Today I’d like to re-work an old saying: “A rumor travels around the globe while facts are putting on their shoes.” That’s what I think about when I watch this whole story about Hillary Clinton’s emails while she was Secretary of State.

As you know by now, the rumors have been flying, fueled in large part by shoddy reporting at the New York Times – of all places. Then on Wednesday, there was an important development in the story. By Thursday, the only media reporting about it was the Washington Times. Then on Friday, Buzzfeed had an article about it.

In a little noticed brief, filed on Wednesday to a federal court, Department of Justice lawyers outlined a comprehensive defense of the contentious decision by Hillary Clinton to wipe the private email server she used as secretary of state: The attorneys assert that, regardless of whether she used a personal or government account, Clinton was within her legal right to handpick the emails that qualified as federal records — and to delete the ones she deemed personal.

“There is no question that former Secretary Clinton had authority to delete personal emails without agency supervision — she appropriately could have done so even if she were working on a government server,” write the Justice Department attorneys, representing the State Department in the brief. The lawyers add that under policies issued by the State Department and by NARA, the National Archives and Records Administration, government employees “are permitted and expected to exercise judgment to determine what constitutes a federal record.”

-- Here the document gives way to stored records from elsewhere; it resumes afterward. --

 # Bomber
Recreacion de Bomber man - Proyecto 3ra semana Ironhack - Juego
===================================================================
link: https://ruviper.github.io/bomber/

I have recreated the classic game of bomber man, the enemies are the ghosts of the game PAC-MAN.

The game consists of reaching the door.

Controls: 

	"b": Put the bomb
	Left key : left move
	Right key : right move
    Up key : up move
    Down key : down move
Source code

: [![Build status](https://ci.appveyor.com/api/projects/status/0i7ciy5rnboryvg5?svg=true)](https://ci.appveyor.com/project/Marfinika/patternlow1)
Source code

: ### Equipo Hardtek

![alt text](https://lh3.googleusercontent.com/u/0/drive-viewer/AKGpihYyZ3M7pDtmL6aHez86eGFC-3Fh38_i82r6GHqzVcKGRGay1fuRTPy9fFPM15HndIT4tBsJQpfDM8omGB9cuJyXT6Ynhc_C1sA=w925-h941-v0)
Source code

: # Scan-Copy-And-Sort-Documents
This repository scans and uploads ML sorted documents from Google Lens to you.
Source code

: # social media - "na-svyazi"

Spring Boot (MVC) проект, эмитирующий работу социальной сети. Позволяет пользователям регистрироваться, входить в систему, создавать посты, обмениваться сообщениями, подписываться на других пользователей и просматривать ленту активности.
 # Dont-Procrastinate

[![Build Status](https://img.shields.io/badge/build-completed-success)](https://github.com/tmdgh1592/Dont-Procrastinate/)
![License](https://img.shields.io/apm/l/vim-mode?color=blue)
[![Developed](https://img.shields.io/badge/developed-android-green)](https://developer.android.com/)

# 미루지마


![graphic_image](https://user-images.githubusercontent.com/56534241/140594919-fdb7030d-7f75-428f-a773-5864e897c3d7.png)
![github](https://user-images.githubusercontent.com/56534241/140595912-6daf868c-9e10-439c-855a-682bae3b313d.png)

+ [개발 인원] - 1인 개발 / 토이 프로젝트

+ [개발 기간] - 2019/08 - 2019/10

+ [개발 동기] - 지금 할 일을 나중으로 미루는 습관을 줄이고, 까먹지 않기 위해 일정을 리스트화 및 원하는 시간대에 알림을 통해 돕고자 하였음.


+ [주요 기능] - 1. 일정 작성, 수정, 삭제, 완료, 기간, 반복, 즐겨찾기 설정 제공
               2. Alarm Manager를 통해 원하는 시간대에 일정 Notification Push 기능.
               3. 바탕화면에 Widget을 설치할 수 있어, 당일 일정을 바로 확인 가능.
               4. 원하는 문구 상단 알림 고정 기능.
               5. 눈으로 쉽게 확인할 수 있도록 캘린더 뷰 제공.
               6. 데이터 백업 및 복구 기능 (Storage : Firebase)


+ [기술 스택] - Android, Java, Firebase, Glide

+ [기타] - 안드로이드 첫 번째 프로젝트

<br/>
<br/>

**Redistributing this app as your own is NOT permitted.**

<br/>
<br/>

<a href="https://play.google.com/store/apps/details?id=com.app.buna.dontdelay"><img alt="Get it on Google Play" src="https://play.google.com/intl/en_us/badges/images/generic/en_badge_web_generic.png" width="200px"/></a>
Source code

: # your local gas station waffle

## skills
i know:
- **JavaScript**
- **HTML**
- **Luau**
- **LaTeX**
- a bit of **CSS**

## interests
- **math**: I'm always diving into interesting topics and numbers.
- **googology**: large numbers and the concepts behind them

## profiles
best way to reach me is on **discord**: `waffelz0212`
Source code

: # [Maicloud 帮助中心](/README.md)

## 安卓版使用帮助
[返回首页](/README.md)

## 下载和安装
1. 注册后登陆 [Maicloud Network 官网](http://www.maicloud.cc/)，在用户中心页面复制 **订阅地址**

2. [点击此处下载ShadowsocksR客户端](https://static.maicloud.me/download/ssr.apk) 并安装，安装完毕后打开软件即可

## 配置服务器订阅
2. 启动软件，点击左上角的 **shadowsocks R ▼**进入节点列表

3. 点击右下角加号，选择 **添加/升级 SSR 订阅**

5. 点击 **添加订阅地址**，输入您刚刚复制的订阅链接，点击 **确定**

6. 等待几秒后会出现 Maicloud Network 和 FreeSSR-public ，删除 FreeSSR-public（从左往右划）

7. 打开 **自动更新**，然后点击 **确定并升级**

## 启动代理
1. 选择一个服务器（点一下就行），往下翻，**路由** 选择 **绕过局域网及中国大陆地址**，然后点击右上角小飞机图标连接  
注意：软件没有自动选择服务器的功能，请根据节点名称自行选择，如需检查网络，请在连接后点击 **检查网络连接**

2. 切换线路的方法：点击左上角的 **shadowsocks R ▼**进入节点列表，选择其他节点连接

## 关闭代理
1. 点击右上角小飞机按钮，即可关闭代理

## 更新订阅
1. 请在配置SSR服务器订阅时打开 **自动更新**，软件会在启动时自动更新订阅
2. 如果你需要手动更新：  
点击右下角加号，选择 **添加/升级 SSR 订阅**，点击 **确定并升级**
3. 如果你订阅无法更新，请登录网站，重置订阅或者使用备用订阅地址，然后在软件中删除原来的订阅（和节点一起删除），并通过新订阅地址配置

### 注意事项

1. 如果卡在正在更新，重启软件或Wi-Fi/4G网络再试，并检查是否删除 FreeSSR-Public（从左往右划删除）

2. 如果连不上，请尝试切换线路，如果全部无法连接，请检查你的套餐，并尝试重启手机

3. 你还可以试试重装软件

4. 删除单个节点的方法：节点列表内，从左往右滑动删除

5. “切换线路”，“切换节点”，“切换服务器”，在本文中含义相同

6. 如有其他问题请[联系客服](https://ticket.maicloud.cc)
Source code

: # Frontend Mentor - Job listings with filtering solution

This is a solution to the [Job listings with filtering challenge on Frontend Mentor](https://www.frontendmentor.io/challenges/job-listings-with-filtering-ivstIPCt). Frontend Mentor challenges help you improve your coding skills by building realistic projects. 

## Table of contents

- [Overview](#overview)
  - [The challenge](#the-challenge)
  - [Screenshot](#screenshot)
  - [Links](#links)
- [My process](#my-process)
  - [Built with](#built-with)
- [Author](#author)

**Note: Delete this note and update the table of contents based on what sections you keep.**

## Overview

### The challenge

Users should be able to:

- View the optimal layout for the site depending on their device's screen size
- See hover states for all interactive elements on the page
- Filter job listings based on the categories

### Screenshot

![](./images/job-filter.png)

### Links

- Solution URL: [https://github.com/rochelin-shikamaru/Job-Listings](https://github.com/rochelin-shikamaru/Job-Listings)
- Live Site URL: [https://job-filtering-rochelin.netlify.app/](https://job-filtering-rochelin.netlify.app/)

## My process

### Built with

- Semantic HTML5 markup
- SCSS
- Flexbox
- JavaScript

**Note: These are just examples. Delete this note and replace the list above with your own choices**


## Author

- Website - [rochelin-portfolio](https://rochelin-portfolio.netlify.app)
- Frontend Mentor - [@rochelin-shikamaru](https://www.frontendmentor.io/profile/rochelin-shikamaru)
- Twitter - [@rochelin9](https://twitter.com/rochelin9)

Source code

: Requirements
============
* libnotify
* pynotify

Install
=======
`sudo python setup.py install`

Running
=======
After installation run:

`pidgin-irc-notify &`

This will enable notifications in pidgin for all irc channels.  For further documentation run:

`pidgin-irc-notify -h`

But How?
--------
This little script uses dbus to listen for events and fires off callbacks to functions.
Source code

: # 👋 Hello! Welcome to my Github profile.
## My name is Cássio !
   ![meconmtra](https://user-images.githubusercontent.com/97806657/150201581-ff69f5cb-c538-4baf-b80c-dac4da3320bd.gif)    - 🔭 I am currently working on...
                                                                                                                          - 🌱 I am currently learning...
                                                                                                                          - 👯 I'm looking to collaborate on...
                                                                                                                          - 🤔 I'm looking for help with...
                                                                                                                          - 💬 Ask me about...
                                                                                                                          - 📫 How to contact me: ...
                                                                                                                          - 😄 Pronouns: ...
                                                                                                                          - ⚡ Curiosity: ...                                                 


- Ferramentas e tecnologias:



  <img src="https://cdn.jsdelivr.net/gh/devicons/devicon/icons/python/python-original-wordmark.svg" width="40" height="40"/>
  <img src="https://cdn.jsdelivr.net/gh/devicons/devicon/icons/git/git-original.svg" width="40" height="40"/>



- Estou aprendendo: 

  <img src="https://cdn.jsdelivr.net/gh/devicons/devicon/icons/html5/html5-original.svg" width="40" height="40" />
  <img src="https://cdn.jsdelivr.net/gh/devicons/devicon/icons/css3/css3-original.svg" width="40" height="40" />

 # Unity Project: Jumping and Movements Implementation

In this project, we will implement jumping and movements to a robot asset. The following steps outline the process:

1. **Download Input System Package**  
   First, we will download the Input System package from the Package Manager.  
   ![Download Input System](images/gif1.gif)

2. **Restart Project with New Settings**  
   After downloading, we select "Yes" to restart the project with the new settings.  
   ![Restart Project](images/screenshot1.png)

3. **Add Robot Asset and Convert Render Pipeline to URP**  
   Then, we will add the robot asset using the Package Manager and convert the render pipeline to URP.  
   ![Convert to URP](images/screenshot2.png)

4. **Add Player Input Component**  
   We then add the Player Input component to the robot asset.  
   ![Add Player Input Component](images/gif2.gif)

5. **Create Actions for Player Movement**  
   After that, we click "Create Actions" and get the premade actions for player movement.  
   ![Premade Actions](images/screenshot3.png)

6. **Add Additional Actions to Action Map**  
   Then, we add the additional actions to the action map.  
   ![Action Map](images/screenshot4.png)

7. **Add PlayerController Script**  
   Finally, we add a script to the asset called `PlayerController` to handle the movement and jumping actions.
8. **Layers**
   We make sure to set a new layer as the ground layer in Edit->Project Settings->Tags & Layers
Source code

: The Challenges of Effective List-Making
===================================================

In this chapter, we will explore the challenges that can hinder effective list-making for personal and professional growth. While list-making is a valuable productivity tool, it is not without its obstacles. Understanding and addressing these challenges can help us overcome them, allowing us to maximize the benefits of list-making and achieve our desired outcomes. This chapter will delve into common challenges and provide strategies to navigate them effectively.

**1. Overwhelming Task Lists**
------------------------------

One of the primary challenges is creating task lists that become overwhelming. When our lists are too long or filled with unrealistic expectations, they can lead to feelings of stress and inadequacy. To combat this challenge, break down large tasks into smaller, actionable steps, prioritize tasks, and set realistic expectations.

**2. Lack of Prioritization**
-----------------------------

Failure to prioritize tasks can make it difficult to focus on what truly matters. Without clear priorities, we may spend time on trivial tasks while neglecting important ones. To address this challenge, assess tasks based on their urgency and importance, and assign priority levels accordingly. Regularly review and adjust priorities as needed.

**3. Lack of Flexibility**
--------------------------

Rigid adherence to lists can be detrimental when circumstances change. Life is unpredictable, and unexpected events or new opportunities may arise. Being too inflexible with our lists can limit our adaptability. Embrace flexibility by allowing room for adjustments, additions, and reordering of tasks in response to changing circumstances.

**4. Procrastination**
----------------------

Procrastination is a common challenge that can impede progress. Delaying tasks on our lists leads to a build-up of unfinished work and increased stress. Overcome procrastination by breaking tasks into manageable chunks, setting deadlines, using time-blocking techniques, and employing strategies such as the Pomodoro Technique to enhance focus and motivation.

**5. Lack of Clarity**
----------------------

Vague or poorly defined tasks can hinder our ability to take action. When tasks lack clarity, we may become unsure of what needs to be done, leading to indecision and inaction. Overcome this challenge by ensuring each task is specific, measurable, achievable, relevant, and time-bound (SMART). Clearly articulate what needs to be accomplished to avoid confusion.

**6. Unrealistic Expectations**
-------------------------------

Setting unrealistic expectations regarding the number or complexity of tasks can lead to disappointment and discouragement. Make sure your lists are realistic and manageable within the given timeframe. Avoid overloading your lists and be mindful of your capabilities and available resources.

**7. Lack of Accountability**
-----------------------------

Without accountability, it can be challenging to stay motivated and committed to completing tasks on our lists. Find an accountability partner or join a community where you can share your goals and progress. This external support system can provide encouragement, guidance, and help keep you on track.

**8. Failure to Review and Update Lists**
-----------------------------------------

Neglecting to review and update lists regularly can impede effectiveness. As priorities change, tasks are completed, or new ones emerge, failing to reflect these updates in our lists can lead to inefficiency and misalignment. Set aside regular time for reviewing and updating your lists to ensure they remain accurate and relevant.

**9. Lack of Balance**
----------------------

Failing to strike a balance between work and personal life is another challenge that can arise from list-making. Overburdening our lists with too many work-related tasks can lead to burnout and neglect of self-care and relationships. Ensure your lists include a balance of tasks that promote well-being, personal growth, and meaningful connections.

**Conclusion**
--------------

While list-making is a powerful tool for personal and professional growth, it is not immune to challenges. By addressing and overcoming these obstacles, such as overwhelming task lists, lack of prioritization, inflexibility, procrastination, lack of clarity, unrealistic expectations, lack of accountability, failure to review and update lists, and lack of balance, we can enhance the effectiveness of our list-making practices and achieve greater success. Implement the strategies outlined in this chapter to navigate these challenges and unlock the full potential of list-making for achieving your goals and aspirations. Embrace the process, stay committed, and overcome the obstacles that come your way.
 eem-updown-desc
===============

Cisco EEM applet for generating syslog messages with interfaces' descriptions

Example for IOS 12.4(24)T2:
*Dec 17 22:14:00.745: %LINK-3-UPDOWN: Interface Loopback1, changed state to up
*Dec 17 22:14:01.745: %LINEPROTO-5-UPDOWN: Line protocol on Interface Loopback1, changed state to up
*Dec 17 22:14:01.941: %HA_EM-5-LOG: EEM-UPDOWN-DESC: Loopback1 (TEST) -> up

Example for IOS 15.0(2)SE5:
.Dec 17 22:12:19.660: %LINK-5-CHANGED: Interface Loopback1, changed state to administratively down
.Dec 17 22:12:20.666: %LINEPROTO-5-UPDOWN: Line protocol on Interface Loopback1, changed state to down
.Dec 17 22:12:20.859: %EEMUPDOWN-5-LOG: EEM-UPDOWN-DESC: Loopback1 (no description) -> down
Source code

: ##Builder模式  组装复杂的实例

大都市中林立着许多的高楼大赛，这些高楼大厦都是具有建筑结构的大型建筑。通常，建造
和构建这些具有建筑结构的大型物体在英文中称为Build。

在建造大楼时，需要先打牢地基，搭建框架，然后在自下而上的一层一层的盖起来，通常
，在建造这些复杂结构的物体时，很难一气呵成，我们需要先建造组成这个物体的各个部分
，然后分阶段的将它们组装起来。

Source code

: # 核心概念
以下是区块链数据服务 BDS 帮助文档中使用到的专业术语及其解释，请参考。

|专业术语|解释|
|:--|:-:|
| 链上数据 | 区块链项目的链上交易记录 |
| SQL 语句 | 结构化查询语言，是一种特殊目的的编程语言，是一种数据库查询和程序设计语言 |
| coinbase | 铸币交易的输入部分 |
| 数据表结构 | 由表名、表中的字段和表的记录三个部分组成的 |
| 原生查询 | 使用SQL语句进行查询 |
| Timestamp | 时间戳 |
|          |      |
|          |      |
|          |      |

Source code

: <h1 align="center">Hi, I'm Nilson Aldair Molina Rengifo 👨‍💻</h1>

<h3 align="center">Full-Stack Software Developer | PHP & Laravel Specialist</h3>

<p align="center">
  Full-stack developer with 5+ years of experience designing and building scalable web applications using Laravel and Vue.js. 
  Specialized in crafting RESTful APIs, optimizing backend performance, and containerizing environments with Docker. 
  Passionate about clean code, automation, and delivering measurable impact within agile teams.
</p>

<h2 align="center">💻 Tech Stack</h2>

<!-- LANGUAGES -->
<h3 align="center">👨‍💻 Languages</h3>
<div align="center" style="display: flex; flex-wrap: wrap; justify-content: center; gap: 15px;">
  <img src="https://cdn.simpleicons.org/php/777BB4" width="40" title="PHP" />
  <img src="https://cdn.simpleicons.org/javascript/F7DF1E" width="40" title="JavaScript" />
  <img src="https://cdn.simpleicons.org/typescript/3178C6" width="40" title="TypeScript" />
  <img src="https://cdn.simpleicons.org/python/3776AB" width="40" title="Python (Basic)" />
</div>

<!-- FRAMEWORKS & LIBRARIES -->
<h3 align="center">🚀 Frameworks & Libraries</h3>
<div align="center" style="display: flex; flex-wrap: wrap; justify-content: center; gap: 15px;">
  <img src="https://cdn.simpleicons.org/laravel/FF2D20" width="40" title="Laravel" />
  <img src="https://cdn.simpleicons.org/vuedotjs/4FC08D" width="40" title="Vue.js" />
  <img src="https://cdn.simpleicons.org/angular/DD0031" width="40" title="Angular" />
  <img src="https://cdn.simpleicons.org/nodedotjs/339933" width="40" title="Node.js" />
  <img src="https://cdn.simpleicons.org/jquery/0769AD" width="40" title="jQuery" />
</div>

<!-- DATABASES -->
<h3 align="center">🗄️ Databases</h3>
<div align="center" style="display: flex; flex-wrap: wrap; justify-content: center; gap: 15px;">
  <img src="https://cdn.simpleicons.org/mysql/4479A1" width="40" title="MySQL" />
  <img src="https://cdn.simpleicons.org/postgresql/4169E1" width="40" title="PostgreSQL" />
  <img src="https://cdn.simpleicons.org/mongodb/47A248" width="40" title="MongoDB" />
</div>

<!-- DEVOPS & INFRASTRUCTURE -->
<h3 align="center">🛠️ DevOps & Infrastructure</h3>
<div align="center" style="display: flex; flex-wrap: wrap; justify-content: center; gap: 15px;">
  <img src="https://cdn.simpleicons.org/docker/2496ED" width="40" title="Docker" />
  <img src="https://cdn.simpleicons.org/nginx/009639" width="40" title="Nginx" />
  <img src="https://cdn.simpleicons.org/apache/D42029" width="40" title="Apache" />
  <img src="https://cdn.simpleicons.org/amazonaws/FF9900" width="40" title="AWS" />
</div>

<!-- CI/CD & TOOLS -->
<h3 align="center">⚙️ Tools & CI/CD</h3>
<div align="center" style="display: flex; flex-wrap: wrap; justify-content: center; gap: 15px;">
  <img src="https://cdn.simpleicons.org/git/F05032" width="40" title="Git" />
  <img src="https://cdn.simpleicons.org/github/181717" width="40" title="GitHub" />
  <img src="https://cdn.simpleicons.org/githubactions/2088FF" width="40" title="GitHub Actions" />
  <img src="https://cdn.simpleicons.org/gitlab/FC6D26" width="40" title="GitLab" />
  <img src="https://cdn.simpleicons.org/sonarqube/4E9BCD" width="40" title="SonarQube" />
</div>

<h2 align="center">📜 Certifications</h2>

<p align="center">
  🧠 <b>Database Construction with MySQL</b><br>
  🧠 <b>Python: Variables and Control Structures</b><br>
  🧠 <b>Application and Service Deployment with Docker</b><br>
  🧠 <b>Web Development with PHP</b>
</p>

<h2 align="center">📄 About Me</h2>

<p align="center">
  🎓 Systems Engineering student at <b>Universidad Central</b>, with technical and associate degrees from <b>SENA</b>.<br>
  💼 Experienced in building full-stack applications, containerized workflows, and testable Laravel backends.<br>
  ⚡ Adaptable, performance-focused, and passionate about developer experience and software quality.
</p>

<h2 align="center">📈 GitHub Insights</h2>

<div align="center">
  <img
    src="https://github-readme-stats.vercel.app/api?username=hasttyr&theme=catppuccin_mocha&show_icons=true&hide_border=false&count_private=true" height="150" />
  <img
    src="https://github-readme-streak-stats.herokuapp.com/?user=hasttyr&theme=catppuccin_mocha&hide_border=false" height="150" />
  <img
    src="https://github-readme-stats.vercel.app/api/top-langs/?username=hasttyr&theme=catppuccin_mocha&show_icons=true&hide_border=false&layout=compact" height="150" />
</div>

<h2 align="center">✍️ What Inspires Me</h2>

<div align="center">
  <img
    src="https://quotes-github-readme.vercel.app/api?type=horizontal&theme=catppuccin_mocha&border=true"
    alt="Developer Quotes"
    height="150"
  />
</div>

By Friday night, major news outlets like the Associated Press had the story and then (finally!) the New York Times ran with it (they were clearly not the “paper of record” on this one).

I am not one that buys into conspiracy theories about how news outlets have political biases (other than Fox News, of course). But it has been fascinating to watch some of them jump at the first rumor of wrongdoing on the part of Hillary Clinton and then be so slow to provide facts that exonerate her. It’s not so clear that another old saying – “better late than never” – gives them much cover.